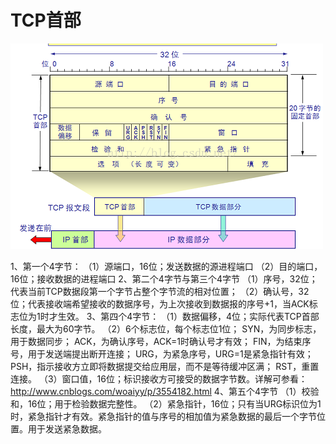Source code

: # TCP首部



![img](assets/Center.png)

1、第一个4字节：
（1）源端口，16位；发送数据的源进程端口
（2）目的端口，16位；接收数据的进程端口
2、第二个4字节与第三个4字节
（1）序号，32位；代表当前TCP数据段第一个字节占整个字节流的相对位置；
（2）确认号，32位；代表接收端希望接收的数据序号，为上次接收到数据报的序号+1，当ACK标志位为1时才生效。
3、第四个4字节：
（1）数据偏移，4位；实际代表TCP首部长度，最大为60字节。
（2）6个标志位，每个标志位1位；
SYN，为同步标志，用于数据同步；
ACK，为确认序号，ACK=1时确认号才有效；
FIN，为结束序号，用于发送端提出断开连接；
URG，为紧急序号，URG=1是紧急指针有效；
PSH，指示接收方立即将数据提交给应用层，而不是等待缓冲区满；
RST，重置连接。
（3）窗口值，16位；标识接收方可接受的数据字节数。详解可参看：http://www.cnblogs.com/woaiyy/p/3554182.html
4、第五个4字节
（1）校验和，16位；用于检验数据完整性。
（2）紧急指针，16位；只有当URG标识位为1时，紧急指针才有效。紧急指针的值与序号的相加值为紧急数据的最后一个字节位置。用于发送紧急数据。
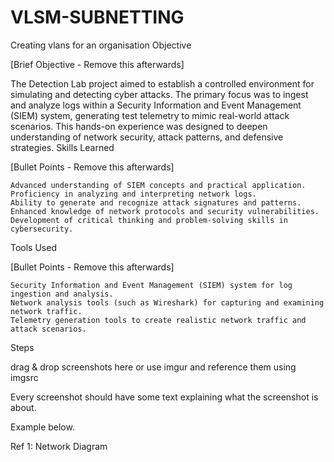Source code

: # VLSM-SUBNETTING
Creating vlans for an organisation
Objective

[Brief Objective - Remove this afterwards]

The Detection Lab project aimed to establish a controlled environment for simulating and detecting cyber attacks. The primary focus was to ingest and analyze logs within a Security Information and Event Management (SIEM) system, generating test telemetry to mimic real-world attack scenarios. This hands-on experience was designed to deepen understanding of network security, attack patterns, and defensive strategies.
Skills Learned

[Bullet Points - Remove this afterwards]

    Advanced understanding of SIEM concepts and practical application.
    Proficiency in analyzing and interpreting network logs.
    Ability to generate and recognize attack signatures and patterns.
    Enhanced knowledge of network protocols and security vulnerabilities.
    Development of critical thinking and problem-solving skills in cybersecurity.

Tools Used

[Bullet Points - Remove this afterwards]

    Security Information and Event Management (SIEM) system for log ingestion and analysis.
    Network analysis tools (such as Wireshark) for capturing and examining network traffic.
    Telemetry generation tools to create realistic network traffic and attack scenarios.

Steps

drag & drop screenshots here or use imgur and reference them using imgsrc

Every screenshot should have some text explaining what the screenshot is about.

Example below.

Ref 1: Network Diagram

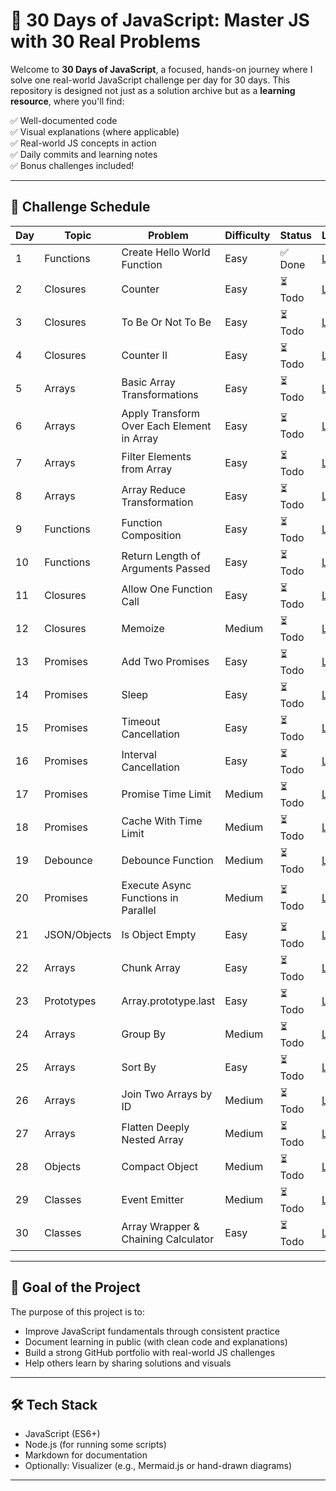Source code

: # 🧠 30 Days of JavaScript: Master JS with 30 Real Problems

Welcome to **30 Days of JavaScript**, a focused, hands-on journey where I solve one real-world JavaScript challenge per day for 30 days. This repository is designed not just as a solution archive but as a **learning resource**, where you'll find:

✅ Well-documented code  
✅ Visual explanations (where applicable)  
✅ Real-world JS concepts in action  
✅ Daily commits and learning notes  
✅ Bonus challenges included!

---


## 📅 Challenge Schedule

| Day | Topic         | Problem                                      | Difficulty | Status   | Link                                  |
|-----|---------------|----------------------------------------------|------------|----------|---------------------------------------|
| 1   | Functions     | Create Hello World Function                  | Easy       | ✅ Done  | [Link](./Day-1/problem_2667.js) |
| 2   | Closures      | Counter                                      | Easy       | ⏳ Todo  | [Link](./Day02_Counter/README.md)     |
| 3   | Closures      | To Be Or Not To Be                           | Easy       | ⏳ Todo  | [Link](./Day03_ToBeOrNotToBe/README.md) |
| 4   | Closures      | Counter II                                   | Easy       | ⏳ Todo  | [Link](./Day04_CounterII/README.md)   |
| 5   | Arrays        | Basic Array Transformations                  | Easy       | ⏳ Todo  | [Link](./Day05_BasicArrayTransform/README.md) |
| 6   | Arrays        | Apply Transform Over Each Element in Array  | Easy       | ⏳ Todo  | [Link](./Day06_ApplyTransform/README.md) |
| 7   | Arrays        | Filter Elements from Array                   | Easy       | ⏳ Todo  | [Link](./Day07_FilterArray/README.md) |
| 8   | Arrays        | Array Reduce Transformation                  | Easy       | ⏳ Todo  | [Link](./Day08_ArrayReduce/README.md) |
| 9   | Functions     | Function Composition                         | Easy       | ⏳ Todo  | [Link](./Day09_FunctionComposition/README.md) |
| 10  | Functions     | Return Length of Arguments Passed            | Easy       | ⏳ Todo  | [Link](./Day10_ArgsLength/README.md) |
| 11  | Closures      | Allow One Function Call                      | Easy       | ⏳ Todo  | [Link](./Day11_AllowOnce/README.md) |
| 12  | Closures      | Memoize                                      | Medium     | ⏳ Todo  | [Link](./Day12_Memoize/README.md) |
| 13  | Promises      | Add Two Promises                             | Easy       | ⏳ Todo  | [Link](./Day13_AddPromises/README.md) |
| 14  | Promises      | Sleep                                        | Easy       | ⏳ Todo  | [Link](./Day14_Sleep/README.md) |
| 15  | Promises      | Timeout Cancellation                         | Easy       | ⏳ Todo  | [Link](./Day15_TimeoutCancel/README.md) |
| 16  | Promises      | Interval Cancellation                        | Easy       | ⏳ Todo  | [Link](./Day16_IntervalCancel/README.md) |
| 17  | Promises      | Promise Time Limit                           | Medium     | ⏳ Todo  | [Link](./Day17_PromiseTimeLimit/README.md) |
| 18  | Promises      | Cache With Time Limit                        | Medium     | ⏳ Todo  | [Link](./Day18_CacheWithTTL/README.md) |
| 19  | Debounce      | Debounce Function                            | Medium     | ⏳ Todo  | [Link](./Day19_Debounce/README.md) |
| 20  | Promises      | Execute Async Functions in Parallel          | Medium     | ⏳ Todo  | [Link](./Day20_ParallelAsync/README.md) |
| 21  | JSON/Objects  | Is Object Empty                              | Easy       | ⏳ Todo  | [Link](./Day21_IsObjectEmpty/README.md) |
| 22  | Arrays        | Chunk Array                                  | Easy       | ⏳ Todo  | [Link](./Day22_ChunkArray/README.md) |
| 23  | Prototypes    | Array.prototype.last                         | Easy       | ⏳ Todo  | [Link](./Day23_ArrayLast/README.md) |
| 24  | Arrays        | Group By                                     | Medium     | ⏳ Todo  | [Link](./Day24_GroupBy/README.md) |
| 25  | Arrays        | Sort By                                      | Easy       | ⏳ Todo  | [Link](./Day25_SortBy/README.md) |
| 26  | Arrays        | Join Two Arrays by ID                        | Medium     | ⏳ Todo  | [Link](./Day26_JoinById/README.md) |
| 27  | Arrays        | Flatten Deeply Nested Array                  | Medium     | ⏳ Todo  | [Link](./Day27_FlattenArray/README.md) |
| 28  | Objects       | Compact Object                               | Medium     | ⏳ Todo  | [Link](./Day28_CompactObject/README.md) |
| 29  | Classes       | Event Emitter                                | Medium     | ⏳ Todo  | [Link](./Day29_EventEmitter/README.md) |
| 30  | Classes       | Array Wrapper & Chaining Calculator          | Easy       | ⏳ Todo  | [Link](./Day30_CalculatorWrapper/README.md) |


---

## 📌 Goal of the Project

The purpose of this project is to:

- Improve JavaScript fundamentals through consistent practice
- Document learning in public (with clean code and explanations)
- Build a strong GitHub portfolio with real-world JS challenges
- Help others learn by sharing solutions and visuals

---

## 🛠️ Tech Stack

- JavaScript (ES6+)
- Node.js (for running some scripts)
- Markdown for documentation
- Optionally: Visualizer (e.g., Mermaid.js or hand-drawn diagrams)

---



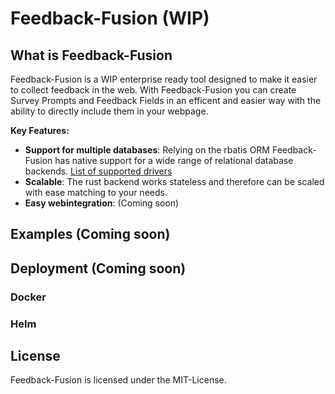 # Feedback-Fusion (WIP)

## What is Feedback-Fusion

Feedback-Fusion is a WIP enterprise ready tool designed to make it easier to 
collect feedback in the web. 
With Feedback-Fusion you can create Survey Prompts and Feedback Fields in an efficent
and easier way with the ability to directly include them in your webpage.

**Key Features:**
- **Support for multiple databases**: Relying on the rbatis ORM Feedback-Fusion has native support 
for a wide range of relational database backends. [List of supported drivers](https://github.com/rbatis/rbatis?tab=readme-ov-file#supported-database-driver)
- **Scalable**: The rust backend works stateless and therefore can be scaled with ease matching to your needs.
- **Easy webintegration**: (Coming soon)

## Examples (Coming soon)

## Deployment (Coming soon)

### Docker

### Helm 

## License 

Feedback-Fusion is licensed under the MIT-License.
==========
Wherever the string "scenarios" appears in the data above, copy the line it sits in.

The Detection Lab project aimed to establish a controlled environment for simulating and detecting cyber attacks. The primary focus was to ingest and analyze logs within a Security Information and Event Management (SIEM) system, generating test telemetry to mimic real-world attack scenarios. This hands-on experience was designed to deepen understanding of network security, attack patterns, and defensive strategies.
    Telemetry generation tools to create realistic network traffic and attack scenarios.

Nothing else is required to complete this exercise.